|
abril 12, 2011
Mostra reúne série de "pinturas cegas" de Tomie Ohtake por Silas Martí, Folha de S. Paulo
Mostra reúne série de "pinturas cegas" de Tomie Ohtake
Matéria de Silas Martí originalmente publicada no caderno Ilustrada do jornal Folha de S. Paulo em 12 de abril de 2011.
Na virada dos anos 50 para os anos 60, artista japonesa radicada no Brasil fez quadros com os olhos vendados
Série ilustra dissolução do vigor construtivo na hora em que artistas passaram a buscar uma dimensão espiritual
Escotoma, da palavra grega para escuridão, é o ponto cego natural do olho. Na passagem dos anos 50 para os anos 60, Tomie Ohtake exaltou esse ponto, negando a visão, e fez uma série de quadros com os olhos vendados.
São abstrações um tanto atmosféricas, tempestades de cores primárias ou numa paleta reduzida de ocres, cinzas e negros que despontam num vendaval fuliginoso.
Juntas agora numa exposição no Instituto Tomie Ohtake, essas telas atestam a evolução de estados da cegueira, a imagem construída e arquitetada no escuro, sobre os lampejos de sua ausência.
"Há um inconsciente ótico, mas com um plano, um projeto", resume Paulo Herkenhoff, curador da mostra. "É entre o olhar e a cegueira."

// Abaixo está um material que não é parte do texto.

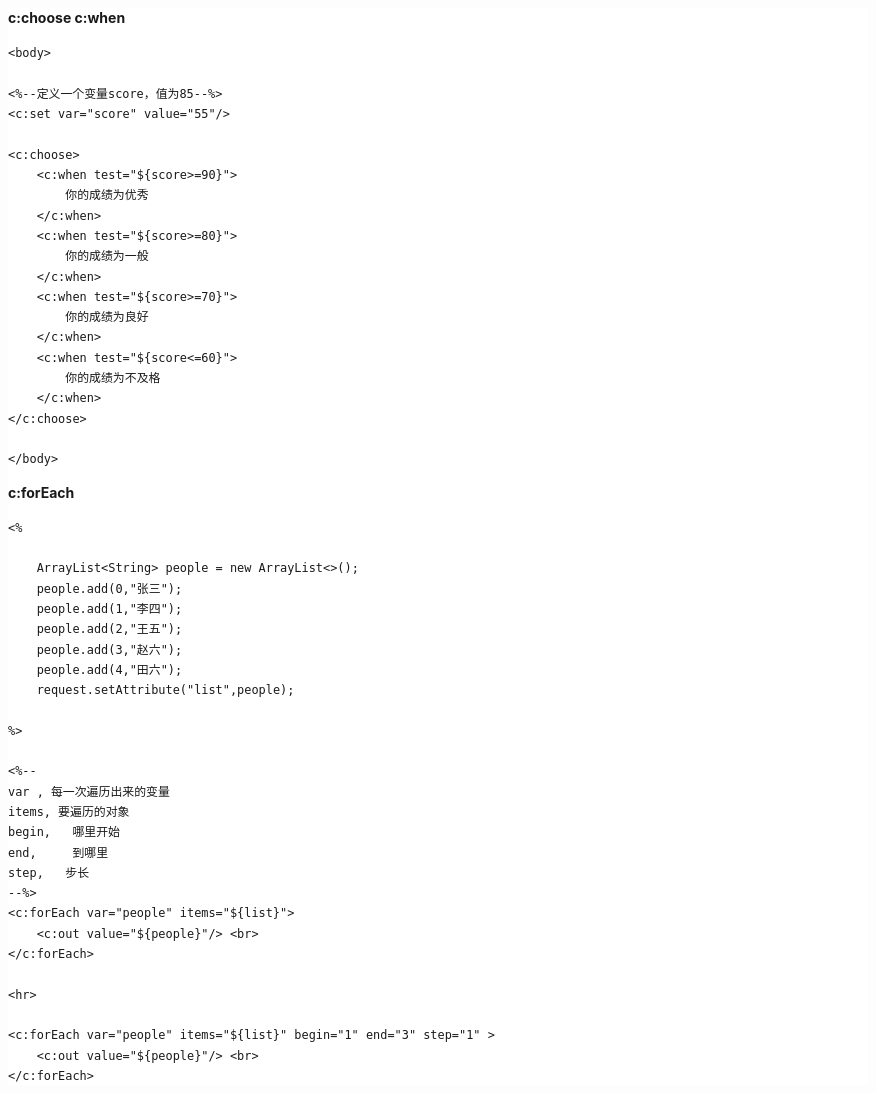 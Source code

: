 **c:choose c:when**

```
<body>

<%--定义一个变量score，值为85--%>
<c:set var="score" value="55"/>

<c:choose>
    <c:when test="${score>=90}">
        你的成绩为优秀
    </c:when>
    <c:when test="${score>=80}">
        你的成绩为一般
    </c:when>
    <c:when test="${score>=70}">
        你的成绩为良好
    </c:when>
    <c:when test="${score<=60}">
        你的成绩为不及格
    </c:when>
</c:choose>

</body>
```


**c:forEach**

```
<%

    ArrayList<String> people = new ArrayList<>();
    people.add(0,"张三");
    people.add(1,"李四");
    people.add(2,"王五");
    people.add(3,"赵六");
    people.add(4,"田六");
    request.setAttribute("list",people);

%>

<%--
var , 每一次遍历出来的变量
items, 要遍历的对象
begin,   哪里开始
end,     到哪里
step,   步长
--%>
<c:forEach var="people" items="${list}">
    <c:out value="${people}"/> <br>
</c:forEach>

<hr>

<c:forEach var="people" items="${list}" begin="1" end="3" step="1" >
    <c:out value="${people}"/> <br>
</c:forEach>
```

E nesse intervalo, Ohtake parece plasmar o pó nervoso da escuridão. No quadro, sulcos na tinta feitos com o cabo do pincel imitam as marcas fincadas na retina que sobram como rastro da luz.
Mas qualquer violência desses raios está subjugada à placidez dessa tormenta residual, ecos de luz que se articulam como se guiados pela memória, resquícios de um projeto que afogam o impacto do gesto no peso da tinta.
Também cria pontos de gravidade com manchas negras, que atraem mais do que repelem o olhar, como se exacerbassem na cor a potência abstrata da ausência.
Ohtake ilustra, querendo ou não, esse embate do momento, a queda de braço entre a razão orquestrada e os devaneios de um corpo vivo.
Passado o vigor construtivo do começo da década, o neoconcretismo ganha vulto roçando pulsões metafísicas, a liberdade no traço, a busca de uma dimensão espiritual e ao mesmo tempo carnal.
Ecos desses gestos livres da visão, dessa caligrafia zen de Ohtake, depois ressurgem, como relembra Herkenhoff, nos trabalhos de Mira Schendel e nos experimentos com haicais dos irmãos Haroldo e Augusto de Campos.
Na Bienal de São Paulo, em 1998, uma de suas pinturas cegas, toda branca, estava ao lado de monocromos de minimalistas, pautados pela ordem e não pela figura.
"É sobretudo uma passagem do tempo, ela não figura nada", diz Herkenhoff. "Tem uma dimensão do vazio."